In late 2010, shortly after the EPA settled a lawsuit by agreeing to limit emissions from new power plants, Ms. McCarthy — then the agency’s assistant administrator for air and radiation — had an email conversation with the director of the NRDC’s climate and clean air program, David Doniger.
“The announcement is a major achievement. … We’ll be with you at every step in the year ahead,” Mr. Doniger wrote to Ms. McCarthy, according to the report.
“I really appreciate your support and your patience. Enjoy the holiday. This success is yours as much as mine,” Ms. McCarthy replied.
The report lays out a large number of similar conversations.
The apparent collusion between environmental groups and the White House is, to some degree, reminiscent of the heated dispute over Vice President Dick Cheney’s energy task force during the early years of the Bush administration.
Environmental groups such as the Sierra Club, and other organizations such as Judicial Watch, sued the Bush White House and argued that Mr. Cheney had violated the Federal Advisory Committee Act, which requires committees set up by the president to conduct business in public and reveal members. They also argued that the task force was exercising unprecedented influence over federal energy policy outside the public’s view.

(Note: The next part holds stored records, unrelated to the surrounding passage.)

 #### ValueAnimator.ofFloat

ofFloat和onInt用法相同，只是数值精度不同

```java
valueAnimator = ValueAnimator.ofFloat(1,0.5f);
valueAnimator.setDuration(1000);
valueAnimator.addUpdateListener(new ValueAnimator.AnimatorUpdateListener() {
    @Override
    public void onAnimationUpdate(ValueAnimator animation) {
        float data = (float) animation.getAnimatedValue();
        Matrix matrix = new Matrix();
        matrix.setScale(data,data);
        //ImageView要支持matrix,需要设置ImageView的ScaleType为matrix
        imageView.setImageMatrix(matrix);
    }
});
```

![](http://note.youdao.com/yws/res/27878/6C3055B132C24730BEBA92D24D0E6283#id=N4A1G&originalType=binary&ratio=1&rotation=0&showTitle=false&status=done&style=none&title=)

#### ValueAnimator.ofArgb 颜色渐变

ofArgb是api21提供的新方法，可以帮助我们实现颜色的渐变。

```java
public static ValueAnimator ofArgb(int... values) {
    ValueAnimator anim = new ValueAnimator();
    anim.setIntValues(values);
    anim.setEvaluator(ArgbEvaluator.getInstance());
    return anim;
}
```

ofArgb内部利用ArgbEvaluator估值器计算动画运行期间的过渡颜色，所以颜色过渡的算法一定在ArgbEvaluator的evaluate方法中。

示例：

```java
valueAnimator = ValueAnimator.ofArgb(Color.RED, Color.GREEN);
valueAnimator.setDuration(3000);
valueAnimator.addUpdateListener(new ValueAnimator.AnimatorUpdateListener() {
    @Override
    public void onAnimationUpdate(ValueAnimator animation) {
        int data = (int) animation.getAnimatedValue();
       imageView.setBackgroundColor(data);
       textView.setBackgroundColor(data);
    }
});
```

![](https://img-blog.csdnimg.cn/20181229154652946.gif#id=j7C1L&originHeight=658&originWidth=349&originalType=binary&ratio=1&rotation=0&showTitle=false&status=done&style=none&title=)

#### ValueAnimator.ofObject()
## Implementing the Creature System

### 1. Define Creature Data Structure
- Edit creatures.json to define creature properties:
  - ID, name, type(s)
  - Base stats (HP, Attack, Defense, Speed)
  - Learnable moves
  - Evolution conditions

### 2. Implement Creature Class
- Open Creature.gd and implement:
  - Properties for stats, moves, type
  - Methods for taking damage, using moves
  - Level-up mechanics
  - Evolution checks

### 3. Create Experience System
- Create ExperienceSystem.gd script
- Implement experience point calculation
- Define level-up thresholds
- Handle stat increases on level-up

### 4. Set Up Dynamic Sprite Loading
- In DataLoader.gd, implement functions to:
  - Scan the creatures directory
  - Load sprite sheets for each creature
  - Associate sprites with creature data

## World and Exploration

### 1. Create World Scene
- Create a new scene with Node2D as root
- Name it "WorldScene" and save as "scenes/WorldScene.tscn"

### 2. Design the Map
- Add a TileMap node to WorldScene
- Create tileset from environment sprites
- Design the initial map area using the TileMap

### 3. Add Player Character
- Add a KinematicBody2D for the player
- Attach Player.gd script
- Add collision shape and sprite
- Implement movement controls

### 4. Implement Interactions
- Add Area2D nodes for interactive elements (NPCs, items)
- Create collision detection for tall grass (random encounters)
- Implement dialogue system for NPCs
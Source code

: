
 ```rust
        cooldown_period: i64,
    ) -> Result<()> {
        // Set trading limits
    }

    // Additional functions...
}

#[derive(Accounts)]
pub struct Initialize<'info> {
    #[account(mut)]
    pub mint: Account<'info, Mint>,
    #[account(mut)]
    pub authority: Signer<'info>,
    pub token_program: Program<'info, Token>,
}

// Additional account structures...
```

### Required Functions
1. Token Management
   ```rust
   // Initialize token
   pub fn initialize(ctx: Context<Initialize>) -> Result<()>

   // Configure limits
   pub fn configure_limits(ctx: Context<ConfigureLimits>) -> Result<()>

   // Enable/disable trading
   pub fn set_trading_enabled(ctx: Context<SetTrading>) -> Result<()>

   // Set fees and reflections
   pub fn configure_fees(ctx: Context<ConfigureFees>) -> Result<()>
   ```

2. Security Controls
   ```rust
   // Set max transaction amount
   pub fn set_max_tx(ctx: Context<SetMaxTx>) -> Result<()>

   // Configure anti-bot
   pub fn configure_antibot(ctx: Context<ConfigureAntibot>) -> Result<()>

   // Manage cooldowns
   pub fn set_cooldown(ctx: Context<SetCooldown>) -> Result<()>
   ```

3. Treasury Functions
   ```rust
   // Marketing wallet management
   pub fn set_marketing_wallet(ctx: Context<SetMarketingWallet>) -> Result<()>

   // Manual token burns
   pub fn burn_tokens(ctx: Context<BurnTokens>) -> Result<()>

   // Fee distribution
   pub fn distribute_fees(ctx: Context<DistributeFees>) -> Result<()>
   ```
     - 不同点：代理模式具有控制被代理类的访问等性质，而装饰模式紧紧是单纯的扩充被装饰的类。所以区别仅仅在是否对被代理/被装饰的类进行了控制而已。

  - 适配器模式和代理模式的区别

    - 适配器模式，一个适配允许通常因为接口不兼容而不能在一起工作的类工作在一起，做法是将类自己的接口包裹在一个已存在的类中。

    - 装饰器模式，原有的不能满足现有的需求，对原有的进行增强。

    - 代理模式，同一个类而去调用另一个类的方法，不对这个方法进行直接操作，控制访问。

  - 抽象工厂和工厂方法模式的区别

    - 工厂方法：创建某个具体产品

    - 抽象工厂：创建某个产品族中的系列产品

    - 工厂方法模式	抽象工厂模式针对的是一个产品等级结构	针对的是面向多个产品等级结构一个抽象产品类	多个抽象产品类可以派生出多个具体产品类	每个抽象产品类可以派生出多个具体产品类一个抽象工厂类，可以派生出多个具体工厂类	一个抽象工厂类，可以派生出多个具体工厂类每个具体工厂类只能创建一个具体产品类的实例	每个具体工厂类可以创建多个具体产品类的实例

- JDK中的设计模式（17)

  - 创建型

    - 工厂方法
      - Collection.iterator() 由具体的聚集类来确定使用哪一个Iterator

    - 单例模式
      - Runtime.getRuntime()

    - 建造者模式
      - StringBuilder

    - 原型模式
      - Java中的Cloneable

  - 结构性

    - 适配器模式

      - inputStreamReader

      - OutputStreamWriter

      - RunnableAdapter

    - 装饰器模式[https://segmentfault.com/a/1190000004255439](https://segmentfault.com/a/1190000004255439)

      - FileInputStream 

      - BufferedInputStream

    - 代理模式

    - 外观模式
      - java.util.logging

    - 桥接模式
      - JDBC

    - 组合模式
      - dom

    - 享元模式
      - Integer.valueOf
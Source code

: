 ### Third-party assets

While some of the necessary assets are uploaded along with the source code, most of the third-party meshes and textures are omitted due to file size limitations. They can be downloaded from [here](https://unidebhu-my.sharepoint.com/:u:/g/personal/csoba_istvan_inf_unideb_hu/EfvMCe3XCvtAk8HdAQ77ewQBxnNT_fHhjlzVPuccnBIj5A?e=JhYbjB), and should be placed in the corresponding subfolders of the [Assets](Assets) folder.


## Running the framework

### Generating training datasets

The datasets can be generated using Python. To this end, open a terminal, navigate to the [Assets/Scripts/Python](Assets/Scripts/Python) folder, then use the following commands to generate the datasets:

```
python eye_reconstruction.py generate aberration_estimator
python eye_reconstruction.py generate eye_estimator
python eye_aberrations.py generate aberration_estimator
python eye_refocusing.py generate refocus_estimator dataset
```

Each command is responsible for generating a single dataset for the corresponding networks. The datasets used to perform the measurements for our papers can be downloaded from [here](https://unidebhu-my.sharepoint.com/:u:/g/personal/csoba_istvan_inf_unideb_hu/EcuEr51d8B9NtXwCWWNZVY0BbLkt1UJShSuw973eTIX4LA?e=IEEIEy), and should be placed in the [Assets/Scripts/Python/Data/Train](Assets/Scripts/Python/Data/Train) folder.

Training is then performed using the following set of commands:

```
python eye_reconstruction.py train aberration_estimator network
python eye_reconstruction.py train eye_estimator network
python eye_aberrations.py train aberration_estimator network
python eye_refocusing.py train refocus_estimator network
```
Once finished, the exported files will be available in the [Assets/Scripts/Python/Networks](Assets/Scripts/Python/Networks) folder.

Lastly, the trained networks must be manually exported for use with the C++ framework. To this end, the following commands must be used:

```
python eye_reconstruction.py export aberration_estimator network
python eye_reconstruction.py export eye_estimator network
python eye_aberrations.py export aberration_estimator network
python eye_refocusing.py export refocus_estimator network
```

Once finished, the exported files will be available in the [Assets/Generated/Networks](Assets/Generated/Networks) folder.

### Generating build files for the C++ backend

The lawsuit ultimately reached the Supreme Court, though the justices sent the case back to a lower court. In 2005, a federal appeals court decided that Mr. Cheney’s task force did not have to comply with the Federal Advisory Committee Act.
It’s not clear whether collusion between environmental groups and the EPA will result in legal action. Senate investigators say they are still examining whether any laws have been broken.
The NRDC, echoing the defenses the Bush administration made during the energy task force fight, claims such interactions with the government are not uncommon nor inappropriate in any way.
In a statement, NRDC communications director Edwin Chen dismissed the study based on Mr. Inhofe’s ideological stance and on his own group’s substantively good position.
“This is another attempt to stop us from standing up for clean air, safe water and healthy communities — and strong action to combat climate change. Sen. Inhofe and his allies are trying to protect the big polluters that bankroll their campaigns and are trying to intimidate those who would fight for the environment. We are doing nothing more than petitioning our government — a constitutionally protected right. That’s our job,” Mr. Chen said.
The EPA also disputed the committee’s report, saying critics merely want to undermine the Clean Power Plan.
“There is simply zero merit to the idea that one group had any undue influence on the proposal’s development. This is a flawed narrative driven by cherry-picked and isolated communications that in no way reflect the full breadth and depth of the unprecedented outreach EPA engaged in to formulate and develop the Clean Power Plan,” EPA spokeswoman Melissa Harrison said.